WEAC also created the WEA Trust in 1970 to "provide an independent alternative to commercial insurance companies" "offer[ing] group health insurance to Wisconsin public schools. Currently, the Trust provides public school teachers, state health plan members, and local units of government with group insurance." The WEA Trust is owned and financially tied to WEAC, often the two organizations have worked closely together in the past.

In 2012, 45 Wisconsin School districts sued WEA Trust for withholding district funds after collective bargaining contracts with WEAC concluded, and to reclaim funds from the Early Retirement Reinsurance Program. WEA Trust counter-sued against 14 School Districts, announcing they would drop litigation if the School Districts dropped their litigation.

In 2011, Act 10 was signed into law by Wisconsin Governor Scott Walker. This law limited collective bargaining for public employees, excluding state patrol troopers, firefighters, and inspectors, on all issues except for base pay. This change to Wisconsin law had a profound effect on WEAC and all other public-sector unions in the state. One of those effects was the loss of 29% of pre-Act 10 membership, since public employees of public schools were no longer forced to belong to a public sector union. Prior to Act 10, dues were collected by school districts involuntarily. After Act 10, WEAC was required to collect dues and resulted in WEAC reducing its staff by 40%.

==Membership==
WEAC membership includes:
- Teachers, counselors and library media specialists in Wisconsin public K-12 schools.
- Education support professionals—secretaries, teacher aides, bus drivers, custodians, cooks—employed in public K-12 schools.
- Faculty and support staff in the Wisconsin Technical College System.
- Active retired members.
- University students who are studying to be educators.

==Lobbying activity==
- WEAC was the top lobbyist in Wisconsin in 2009. (7,239 hours, $1,511,272)
- WEAC was the top lobbyist in Wisconsin in 2010. (10,462 hours, $2,143,588)
- WEAC was the 2nd-place lobbyist in 2011, (Behind the Wisconsin State AFL-CIO). (9,370 hours, $2,062,716)

==Legal affairs==
WEAC attempts to interview candidates for political and judicial office, but at least one judicial candidate has refused an interview with the association, claiming, "it might give the impression of a hidden agenda."

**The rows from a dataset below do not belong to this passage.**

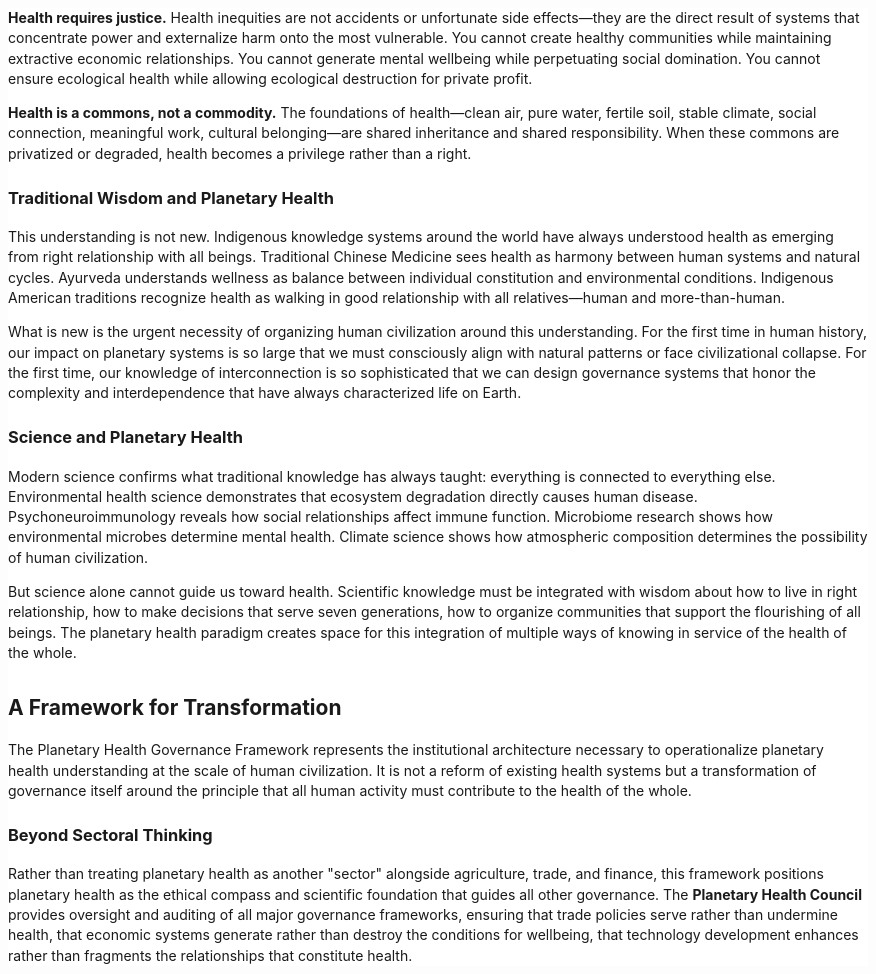 **Health requires justice.** Health inequities are not accidents or unfortunate side effects—they are the direct result of systems that concentrate power and externalize harm onto the most vulnerable. You cannot create healthy communities while maintaining extractive economic relationships. You cannot generate mental wellbeing while perpetuating social domination. You cannot ensure ecological health while allowing ecological destruction for private profit.

**Health is a commons, not a commodity.** The foundations of health—clean air, pure water, fertile soil, stable climate, social connection, meaningful work, cultural belonging—are shared inheritance and shared responsibility. When these commons are privatized or degraded, health becomes a privilege rather than a right.

### Traditional Wisdom and Planetary Health

This understanding is not new. Indigenous knowledge systems around the world have always understood health as emerging from right relationship with all beings. Traditional Chinese Medicine sees health as harmony between human systems and natural cycles. Ayurveda understands wellness as balance between individual constitution and environmental conditions. Indigenous American traditions recognize health as walking in good relationship with all relatives—human and more-than-human.

What is new is the urgent necessity of organizing human civilization around this understanding. For the first time in human history, our impact on planetary systems is so large that we must consciously align with natural patterns or face civilizational collapse. For the first time, our knowledge of interconnection is so sophisticated that we can design governance systems that honor the complexity and interdependence that have always characterized life on Earth.

### Science and Planetary Health

Modern science confirms what traditional knowledge has always taught: everything is connected to everything else. Environmental health science demonstrates that ecosystem degradation directly causes human disease. Psychoneuroimmunology reveals how social relationships affect immune function. Microbiome research shows how environmental microbes determine mental health. Climate science shows how atmospheric composition determines the possibility of human civilization.

But science alone cannot guide us toward health. Scientific knowledge must be integrated with wisdom about how to live in right relationship, how to make decisions that serve seven generations, how to organize communities that support the flourishing of all beings. The planetary health paradigm creates space for this integration of multiple ways of knowing in service of the health of the whole.

## <a id="framework-transformation"></a>A Framework for Transformation

The Planetary Health Governance Framework represents the institutional architecture necessary to operationalize planetary health understanding at the scale of human civilization. It is not a reform of existing health systems but a transformation of governance itself around the principle that all human activity must contribute to the health of the whole.

### Beyond Sectoral Thinking

Rather than treating planetary health as another "sector" alongside agriculture, trade, and finance, this framework positions planetary health as the ethical compass and scientific foundation that guides all other governance. The **Planetary Health Council** provides oversight and auditing of all major governance frameworks, ensuring that trade policies serve rather than undermine health, that economic systems generate rather than destroy the conditions for wellbeing, that technology development enhances rather than fragments the relationships that constitute health.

===Suits against Virtual School===
WEAC had made several suits in the recent years against Wisconsin virtual schools. One such suit is when the association sued the Wisconsin Virtual Academy and Connections Academy, because WEAC felt that the two schools "were operating in violation of open enrollment, charter school and teacher licensing laws". Wisconsin Virtual Academy was first established in September 2003 with full approval of the DPI. When WEAC sued WIVA, the DPI was a defendant, but it sided with WEAC in the lawsuit.

===Suit against State of Wisconsin for Constitutional 1st and 14th Amendment violations===
Background

The Wisconsin Legislative Branch wrote a bill to limit collective bargaining laws that were established in Wisconsin in 1959, which was signed into law by the Governor. The bill was halted by the Dane County Circuit Judge Maryann Sumi. The Wisconsin Supreme Court unanimously found Judge Sumi to be in violation of Constitutional Separation of Powers. The Wisconsin Secretary of State Doug La Follette refused to publish the law immediately after the Wisconsin Supreme Court decision, enabling WEAC, along with other unions which represented public employees, to file a Complaint for Declaratory and Injunctive Relief against Wisconsin Governor Scott Walker and others in the administration on the basis that:

Basis of Lawsuit

- An employer that compensates employees of a public union with different specialties (in this case Public Safety employees), violates the 14th Amendment to the Constitution of the United States of America.
- The lack of a public union to involuntary take funds from public employees in the State of Wisconsin violates the 1st Amendment to the Constitution of the United States of America, because without those funds, the public unions claim, removes the ability for public unions to exercise free speech.